Action item: For the entries below, print exactly the lines between the line holding "- **Preprocessing:** Replacing" and the line holding "- **Preprocessing:** Handled", inclusive, and nothing else.

--- Material for this exercise Enclosed Below ---

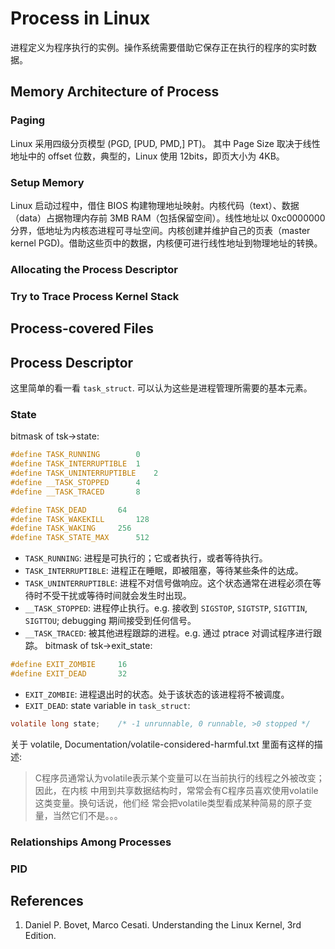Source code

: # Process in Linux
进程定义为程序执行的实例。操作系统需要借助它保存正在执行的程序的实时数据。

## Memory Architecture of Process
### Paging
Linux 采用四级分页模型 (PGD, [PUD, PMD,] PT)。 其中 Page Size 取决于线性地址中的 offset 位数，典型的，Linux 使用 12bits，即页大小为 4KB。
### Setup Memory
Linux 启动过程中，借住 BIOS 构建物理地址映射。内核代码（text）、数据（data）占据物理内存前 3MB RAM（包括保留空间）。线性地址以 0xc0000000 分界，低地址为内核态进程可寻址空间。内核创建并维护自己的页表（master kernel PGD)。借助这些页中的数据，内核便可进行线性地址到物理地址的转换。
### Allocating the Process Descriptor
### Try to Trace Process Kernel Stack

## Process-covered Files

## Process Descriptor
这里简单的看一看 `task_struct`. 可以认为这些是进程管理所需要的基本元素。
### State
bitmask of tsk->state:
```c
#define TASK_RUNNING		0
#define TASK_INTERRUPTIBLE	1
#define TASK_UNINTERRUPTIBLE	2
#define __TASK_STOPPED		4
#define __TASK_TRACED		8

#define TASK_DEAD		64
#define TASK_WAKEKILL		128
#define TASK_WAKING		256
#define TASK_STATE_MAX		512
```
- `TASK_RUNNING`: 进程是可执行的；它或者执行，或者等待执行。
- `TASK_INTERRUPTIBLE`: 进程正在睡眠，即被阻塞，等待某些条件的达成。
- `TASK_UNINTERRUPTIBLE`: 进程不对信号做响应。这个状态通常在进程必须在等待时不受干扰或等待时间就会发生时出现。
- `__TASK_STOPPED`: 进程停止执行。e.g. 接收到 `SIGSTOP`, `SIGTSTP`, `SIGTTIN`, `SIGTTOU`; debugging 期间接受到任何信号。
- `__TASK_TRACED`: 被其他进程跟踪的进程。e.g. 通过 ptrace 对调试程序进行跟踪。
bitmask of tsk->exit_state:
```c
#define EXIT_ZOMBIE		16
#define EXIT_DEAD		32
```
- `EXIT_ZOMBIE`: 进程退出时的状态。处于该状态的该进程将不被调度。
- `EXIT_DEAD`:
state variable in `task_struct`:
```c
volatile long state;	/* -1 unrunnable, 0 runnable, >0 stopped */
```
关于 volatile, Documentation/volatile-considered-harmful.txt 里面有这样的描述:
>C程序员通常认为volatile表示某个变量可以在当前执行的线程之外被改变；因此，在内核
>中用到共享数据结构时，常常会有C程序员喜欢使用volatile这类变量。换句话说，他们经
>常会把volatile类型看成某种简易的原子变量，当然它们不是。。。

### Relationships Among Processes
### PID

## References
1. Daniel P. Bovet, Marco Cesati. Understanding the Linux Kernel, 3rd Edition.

--- End of Enclosed Material for this exercise ---
--- Material for this exercise Enclosed Below ---

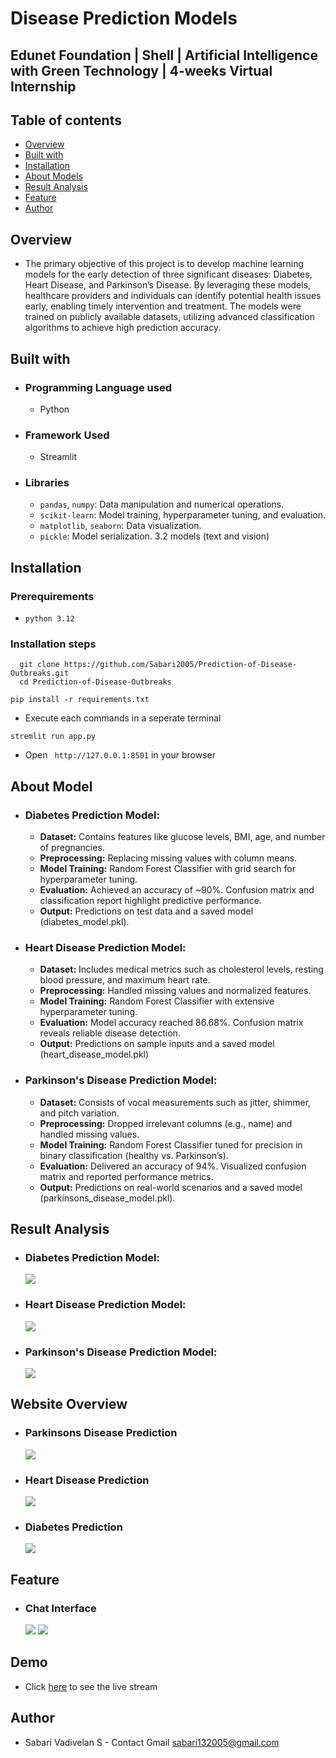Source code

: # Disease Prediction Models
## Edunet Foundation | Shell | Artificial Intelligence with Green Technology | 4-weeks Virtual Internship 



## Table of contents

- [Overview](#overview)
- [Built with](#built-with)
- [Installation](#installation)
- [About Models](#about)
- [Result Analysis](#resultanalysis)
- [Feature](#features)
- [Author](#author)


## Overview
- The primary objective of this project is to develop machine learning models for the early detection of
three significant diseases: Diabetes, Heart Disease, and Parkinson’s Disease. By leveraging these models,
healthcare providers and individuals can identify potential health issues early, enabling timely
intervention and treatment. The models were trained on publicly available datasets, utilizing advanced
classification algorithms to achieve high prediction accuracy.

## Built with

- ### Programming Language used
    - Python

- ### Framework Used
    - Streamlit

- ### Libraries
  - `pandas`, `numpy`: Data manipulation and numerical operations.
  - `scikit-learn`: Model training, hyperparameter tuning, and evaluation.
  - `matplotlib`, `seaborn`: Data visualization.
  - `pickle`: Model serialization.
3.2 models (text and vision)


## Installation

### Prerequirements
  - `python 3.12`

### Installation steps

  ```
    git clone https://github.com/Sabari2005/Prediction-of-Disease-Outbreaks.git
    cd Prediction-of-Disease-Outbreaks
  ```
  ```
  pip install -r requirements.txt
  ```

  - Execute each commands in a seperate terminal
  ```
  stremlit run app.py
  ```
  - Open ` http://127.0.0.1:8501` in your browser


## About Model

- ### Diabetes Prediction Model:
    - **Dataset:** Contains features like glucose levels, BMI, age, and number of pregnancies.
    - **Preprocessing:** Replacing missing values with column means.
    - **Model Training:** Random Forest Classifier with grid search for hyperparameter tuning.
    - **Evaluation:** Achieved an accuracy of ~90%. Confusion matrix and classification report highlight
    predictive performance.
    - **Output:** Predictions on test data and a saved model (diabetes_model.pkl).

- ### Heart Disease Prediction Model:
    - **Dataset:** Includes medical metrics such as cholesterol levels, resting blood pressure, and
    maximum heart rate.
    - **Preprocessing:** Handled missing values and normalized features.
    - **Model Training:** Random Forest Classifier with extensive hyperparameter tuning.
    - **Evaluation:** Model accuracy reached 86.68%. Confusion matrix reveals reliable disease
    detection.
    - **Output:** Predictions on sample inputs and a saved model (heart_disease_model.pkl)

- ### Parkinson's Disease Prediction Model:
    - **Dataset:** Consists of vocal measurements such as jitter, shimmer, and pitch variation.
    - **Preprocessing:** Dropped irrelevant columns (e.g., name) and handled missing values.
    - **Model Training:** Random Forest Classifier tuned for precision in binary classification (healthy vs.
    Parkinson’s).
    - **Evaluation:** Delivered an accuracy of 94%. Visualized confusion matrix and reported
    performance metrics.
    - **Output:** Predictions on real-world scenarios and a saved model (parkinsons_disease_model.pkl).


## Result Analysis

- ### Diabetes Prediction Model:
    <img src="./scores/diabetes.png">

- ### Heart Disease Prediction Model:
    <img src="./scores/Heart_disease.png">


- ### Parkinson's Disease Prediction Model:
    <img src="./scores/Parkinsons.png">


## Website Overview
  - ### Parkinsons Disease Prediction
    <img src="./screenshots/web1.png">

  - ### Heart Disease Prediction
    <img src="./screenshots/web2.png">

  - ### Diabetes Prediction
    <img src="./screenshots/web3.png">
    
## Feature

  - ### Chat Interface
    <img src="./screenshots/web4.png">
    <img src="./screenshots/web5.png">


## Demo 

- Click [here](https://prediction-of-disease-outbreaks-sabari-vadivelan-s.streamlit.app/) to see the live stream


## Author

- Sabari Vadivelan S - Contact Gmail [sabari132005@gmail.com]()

--- End of Enclosed Material for this exercise ---

Output for this exercise:
    - **Preprocessing:** Replacing missing values with column means.
    - **Model Training:** Random Forest Classifier with grid search for hyperparameter tuning.
    - **Evaluation:** Achieved an accuracy of ~90%. Confusion matrix and classification report highlight
    predictive performance.
    - **Output:** Predictions on test data and a saved model (diabetes_model.pkl).

- ### Heart Disease Prediction Model:
    - **Dataset:** Includes medical metrics such as cholesterol levels, resting blood pressure, and
    maximum heart rate.
    - **Preprocessing:** Handled missing values and normalized features.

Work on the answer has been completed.